Ruby Chocolate Muffins
Prep
20 mins
Cook
25 mins
Servings
6
Difficulty
Easy
These ruby chocolate muffins have become my absolute favorite weekend treat, and I'm so excited to share them with you. The beautiful pink hue comes from ruby chocolate, which contains natural cocoa flavonoids that support heart health. What I love most is how quick and simple they are to make. In just 45 minutes from start to finish, you'll have a dozen gorgeous muffins ready to enjoy with your morning coffee. They're perfect for beginners because there's no fancy technique required, just basic mixing and baking. The ruby chocolate syrup on top adds a professional bakery touch that looks far more complicated than it actually is. Trust me, once you try these, you'll be making them again and again.
Ella x
Ingredients
- 250all-purpose flour
- 150 gsugar
- 100 gruby chocolate chips
- 100 gunsalted butter
- 2 egglarge eggs
- 1 mlvanilla extract
- 10 gbaking powder
- 5 gsalt
- 50 mlruby chocolate syrup
- 50 gconfectioners' sugar
Detail level
Instructions
- 1
Preheat your oven to 180°C (350°F). Line a 12-cup muffin tin with paper liners.
- 2
In a medium bowl, whisk together the flour, sugar, baking powder, and salt.
- 3
In a large bowl, using an electric mixer, beat the butter and eggs until light and fluffy.

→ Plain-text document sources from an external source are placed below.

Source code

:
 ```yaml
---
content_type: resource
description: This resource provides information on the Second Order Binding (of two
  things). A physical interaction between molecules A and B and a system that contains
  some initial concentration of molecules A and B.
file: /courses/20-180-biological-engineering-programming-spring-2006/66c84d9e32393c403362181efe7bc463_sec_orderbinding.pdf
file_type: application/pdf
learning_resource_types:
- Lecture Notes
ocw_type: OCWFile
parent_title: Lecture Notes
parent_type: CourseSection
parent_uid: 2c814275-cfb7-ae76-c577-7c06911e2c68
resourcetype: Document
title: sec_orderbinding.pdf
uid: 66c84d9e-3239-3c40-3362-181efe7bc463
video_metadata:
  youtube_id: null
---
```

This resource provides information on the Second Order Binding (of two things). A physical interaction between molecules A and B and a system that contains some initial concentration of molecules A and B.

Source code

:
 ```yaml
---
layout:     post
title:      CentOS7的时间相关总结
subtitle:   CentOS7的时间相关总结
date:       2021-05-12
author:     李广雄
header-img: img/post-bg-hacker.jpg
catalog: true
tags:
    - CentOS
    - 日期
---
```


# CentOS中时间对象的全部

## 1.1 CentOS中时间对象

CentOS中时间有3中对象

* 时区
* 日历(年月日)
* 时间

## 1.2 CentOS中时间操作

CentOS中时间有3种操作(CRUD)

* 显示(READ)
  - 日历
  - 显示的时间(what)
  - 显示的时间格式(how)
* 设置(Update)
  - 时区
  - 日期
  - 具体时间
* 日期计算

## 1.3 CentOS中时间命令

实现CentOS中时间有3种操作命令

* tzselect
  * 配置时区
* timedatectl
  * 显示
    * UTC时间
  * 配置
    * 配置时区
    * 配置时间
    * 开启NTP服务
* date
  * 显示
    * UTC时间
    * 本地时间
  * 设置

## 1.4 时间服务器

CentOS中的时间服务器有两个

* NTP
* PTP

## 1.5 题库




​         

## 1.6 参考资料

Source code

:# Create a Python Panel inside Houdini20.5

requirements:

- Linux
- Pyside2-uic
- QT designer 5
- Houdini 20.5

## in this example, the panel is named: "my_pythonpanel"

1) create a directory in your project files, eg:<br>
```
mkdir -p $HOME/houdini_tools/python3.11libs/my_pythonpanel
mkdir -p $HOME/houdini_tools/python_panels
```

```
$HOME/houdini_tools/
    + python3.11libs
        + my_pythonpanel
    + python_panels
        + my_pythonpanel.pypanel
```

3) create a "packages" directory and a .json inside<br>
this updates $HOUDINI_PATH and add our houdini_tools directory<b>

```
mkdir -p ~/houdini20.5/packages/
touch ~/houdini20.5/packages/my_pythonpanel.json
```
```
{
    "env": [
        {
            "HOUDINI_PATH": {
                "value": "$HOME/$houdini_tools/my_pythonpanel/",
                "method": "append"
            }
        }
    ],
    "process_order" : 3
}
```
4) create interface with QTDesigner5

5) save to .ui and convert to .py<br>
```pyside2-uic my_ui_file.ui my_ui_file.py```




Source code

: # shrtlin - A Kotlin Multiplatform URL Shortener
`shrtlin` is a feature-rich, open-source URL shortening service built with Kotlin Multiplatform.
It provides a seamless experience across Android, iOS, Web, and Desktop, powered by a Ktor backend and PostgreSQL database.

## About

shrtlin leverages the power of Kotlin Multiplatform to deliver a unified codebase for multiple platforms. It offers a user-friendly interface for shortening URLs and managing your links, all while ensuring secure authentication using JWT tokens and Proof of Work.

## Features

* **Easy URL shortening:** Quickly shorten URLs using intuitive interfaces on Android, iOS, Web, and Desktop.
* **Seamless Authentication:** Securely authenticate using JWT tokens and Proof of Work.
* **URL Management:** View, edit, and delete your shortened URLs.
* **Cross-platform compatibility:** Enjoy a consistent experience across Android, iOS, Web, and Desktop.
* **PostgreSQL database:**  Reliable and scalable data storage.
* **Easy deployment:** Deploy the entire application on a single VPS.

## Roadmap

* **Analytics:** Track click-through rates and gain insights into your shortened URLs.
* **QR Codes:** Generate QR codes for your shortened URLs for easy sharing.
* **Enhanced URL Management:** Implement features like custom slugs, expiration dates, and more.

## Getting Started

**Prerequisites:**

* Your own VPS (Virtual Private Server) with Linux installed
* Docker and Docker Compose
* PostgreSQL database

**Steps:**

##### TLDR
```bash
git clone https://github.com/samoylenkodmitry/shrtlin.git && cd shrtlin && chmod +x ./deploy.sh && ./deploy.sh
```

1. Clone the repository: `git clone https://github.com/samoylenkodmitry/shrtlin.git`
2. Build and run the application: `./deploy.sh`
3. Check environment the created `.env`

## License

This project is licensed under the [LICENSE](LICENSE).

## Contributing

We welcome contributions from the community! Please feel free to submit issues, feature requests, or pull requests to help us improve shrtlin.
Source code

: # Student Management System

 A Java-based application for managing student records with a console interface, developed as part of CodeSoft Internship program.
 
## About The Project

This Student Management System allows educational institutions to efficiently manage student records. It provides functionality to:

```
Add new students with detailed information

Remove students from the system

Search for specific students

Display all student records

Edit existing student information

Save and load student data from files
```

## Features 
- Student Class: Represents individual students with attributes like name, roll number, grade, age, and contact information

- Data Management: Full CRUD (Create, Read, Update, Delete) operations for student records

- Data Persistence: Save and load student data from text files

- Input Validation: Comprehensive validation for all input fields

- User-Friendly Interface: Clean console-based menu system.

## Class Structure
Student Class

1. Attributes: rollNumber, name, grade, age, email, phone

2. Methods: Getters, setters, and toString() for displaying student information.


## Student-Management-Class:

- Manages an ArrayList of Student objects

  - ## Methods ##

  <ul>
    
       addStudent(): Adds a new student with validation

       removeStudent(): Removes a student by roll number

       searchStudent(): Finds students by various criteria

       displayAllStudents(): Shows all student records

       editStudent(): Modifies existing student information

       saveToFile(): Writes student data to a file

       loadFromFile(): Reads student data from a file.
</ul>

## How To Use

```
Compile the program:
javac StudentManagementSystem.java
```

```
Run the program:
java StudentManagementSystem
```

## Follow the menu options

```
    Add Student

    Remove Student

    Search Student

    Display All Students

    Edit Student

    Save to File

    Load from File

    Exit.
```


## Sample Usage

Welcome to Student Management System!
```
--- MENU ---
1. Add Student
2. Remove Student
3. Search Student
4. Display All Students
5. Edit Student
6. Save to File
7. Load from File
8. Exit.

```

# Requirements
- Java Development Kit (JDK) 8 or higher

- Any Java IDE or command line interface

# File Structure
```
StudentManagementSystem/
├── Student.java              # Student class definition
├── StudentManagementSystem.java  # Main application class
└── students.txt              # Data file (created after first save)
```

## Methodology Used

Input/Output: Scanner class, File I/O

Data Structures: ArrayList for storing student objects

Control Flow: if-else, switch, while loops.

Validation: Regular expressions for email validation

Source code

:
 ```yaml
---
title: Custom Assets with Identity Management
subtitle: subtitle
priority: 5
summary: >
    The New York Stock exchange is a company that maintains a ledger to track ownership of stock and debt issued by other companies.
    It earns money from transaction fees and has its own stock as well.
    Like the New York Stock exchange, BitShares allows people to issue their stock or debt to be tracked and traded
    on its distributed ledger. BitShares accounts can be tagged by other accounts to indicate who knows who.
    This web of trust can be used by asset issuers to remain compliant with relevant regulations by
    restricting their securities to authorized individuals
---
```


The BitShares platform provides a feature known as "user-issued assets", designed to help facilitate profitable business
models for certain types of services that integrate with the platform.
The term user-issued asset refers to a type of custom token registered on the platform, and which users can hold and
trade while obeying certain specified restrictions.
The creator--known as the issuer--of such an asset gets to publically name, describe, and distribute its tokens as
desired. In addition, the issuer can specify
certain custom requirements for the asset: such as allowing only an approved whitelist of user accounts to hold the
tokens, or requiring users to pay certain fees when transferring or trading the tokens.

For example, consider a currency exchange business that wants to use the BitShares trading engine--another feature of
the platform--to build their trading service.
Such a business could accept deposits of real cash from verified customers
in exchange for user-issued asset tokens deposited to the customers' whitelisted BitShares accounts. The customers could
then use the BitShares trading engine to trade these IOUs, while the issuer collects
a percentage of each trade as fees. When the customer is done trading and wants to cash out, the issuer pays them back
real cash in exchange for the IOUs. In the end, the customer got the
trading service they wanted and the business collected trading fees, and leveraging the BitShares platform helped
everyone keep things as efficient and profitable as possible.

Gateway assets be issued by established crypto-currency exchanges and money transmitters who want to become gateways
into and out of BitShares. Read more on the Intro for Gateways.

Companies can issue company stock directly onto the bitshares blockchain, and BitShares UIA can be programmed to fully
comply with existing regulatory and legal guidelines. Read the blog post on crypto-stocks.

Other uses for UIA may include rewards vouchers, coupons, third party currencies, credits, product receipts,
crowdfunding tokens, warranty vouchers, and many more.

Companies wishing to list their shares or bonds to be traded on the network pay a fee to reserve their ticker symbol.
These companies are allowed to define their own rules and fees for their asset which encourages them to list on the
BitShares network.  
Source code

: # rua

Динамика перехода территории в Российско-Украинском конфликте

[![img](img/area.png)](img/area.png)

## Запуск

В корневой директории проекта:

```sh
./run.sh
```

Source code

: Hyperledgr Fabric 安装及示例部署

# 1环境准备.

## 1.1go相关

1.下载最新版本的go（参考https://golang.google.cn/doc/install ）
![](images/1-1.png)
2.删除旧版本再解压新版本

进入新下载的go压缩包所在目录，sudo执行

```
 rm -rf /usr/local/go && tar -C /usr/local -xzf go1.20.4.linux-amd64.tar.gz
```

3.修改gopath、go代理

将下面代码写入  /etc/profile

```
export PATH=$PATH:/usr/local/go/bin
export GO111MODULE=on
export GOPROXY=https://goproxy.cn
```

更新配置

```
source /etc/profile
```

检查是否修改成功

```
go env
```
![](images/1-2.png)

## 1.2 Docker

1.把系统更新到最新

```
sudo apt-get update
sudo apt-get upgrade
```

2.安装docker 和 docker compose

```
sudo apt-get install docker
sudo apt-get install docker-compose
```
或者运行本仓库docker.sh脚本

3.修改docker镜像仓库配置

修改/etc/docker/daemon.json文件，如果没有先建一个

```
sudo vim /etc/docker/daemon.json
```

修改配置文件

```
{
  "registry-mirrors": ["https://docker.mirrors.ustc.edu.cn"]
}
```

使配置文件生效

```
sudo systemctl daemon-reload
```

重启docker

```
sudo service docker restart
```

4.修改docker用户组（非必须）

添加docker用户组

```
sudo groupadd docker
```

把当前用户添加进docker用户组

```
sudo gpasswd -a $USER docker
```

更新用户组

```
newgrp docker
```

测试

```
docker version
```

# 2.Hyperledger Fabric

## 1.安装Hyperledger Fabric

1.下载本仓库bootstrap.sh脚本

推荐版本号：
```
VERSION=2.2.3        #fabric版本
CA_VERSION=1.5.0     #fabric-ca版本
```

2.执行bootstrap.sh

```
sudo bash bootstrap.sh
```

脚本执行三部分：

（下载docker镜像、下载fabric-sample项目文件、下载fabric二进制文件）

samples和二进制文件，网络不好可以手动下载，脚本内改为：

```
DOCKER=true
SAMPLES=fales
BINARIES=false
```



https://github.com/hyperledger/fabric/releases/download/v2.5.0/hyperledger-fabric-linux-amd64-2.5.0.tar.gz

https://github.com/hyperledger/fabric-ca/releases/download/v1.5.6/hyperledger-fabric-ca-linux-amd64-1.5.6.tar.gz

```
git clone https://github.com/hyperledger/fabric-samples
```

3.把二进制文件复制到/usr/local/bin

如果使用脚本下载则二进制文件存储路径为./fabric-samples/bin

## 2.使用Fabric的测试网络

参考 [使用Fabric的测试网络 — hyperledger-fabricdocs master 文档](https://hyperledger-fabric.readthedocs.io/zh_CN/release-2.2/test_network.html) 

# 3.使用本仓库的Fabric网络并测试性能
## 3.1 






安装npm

Tip: Scrape down the sides of the bowl as needed.
- 4
Gradually add the dry ingredients to the wet ingredients, alternating with the ruby chocolate syrup, beginning and ending with the dry ingredients. Beat just until combined.
Tip: Scrape down the sides of the bowl as needed.
- 5
Melt the ruby chocolate chips in a double boiler or in the microwave in 10-second increments, stirring between each interval until smooth.
Tip: Allow the chocolate to cool slightly before folding it into the batter.
- 6
Fold the confectioners' sugar into the batter until just combined.
- 7
Divide the batter evenly among the muffin cups.
- 8
Bake for 20-25 minutes, or until a toothpick inserted into the center of a muffin comes out clean.
Tip: Allow the muffins to cool in the tin for 5 minutes before transferring them to a wire rack to cool completely.